In the eighteenth century, a monk named Nicodimos of the Holy Mountain, along with another monk named Makarios, compiled an extensive anthology of hesychast spirituality called the Philokalia (the name means “love of the good” or “love of the beautiful” in Greek). It includes texts dating from the fourth to the fifteenth centuries. Its five volumes (in modern editions) provide a succinct but comprehensive summary of the hesychastic way.
The spirituality of the Philokalia focuses on the liberation of something called the nous from passions and distractions. The exact nature of this nous has often been obscured by the words chosen to translate the term. The standard—indeed only—English version of the Philokalia renders it as “intellect.” But the nous has very little to do with the intellect in the modern sense. The translators admit as much. Their glossary defines the term as “the highest faculty in man, through which—provided it is purified—he knows God…. The intellect…understands divine truth by means of immediate experience, intuition or ‘simple cognition.’”9 But this isn’t terribly helpful either. If the intellect “understands divine truth by means of immediate experience,” why does it need to be purified?
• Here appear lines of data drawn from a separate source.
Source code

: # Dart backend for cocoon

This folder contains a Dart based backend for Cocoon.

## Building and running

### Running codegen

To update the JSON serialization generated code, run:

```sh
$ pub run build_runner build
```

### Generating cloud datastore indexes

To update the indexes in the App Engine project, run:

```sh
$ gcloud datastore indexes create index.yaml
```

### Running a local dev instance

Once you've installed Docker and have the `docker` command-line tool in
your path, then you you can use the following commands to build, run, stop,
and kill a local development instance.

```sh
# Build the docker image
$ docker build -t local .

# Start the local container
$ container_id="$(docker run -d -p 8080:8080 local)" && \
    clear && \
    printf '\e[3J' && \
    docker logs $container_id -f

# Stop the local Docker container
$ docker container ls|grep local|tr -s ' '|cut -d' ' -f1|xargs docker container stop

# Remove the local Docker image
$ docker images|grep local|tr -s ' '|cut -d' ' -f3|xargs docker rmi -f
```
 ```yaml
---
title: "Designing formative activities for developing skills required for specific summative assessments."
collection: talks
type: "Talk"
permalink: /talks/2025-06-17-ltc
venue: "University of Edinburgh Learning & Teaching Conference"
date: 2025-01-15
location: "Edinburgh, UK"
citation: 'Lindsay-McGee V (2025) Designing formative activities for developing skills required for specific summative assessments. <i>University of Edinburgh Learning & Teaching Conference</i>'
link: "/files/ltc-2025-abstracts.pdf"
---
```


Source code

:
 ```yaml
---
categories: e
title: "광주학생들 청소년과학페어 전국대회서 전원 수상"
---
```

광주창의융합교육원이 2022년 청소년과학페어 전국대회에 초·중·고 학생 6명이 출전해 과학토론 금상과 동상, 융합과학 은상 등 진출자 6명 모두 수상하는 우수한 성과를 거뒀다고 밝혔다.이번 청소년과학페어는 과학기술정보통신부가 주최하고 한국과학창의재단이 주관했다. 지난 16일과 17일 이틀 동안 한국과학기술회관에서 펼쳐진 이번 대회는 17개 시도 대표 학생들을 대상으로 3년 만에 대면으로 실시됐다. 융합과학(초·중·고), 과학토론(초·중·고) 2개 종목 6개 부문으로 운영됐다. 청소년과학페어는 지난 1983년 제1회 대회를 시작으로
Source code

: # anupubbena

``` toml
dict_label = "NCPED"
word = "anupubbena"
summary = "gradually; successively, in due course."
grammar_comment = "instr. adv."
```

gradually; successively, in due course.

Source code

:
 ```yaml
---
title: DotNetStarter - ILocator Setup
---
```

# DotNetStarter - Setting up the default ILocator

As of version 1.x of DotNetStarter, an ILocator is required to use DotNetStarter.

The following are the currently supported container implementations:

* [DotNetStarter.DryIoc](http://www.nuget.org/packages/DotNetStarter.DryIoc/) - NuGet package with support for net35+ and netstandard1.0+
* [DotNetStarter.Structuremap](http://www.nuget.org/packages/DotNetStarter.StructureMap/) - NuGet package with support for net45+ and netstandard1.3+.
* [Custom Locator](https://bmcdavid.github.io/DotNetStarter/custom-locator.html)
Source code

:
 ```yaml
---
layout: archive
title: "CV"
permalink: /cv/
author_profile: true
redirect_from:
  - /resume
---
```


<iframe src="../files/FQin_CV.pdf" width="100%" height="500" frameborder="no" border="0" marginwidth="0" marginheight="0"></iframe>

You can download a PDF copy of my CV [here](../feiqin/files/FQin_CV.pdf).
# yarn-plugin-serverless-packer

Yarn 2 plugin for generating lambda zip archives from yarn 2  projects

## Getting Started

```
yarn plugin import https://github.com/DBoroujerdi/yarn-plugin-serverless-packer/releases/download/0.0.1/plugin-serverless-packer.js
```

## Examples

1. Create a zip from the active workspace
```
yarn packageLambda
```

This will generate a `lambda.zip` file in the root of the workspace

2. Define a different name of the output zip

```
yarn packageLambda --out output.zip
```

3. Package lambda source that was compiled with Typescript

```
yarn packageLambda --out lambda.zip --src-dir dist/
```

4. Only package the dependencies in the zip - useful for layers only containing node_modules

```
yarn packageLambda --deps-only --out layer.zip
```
In fact the spirituality of the Philokalia is much easier to understand if we translate the Greek nous as “consciousness”—a use that is perfectly congruent with the meaning of this word in other Greek authors, including Plato and his school. This translation enables us to see the hesychastic path much more clearly. The nous is the consciousness that dwells “in the depths of the soul” it is the “eye of the heart.”10 (People in those times experienced consciousness as residing in the heart rather than in the head.) It can be identified with what I have called the Self or the “true I.” In its unpurified—that is, its ordinary—state, this consciousness is pulled and torn by any number of conflicting desires, thoughts, and emotions. The task of the spiritual aspirant is to liberate the nous from these “passions” so that it can rest in hesychia, or serenity. At that point it can experience the “Uncreated Light” that is of the essence of God himself. As Evagrius the Solitary writes, “He who loves God is always communing with Him as his Father, repulsing every impassioned thought.”11
The authors of the Philokalia emphasize that this path is not an easy one. The “enemy”—the devil—is constantly lying in wait to ensnare the monk. The latter must maintain a constant inner watchfulness against the wiles of the enemy and his demonic minions. This watchfulness cannot be allowed to slip for even a short time, for a respite from the assault simply means that the enemy has temporarily withdrawn in order to regroup his forces.
The Philokalia mitigates this dismal outlook by reminding aspirants of the delights of spiritual knowledge, but at first one cannot entirely trust even in joy. “Initiatory joy is one thing, the joy of perfection another. The first is not exempt from fantasy, while the second has the strength of humility. Between the two joys comes a ‘godly sorrow’ (1 Cor. 7:10) and active tears.”12
For all its austerity, the Philokalia displays a profound understanding of human psychology. In its ordinary state, the mind, constantly pulled in many directions by all sorts of desires and grievances, knows no peace. It can never come to peace merely by satisfying its urges, because this is never going to be entirely feasible; and even if one urge is satisfied, another will soon come to take its place. Peace of mind comes from detaching oneself from these passions and unifying the consciousness by centering it on God. This is the “unceasing prayer” of which the hesychasts speak.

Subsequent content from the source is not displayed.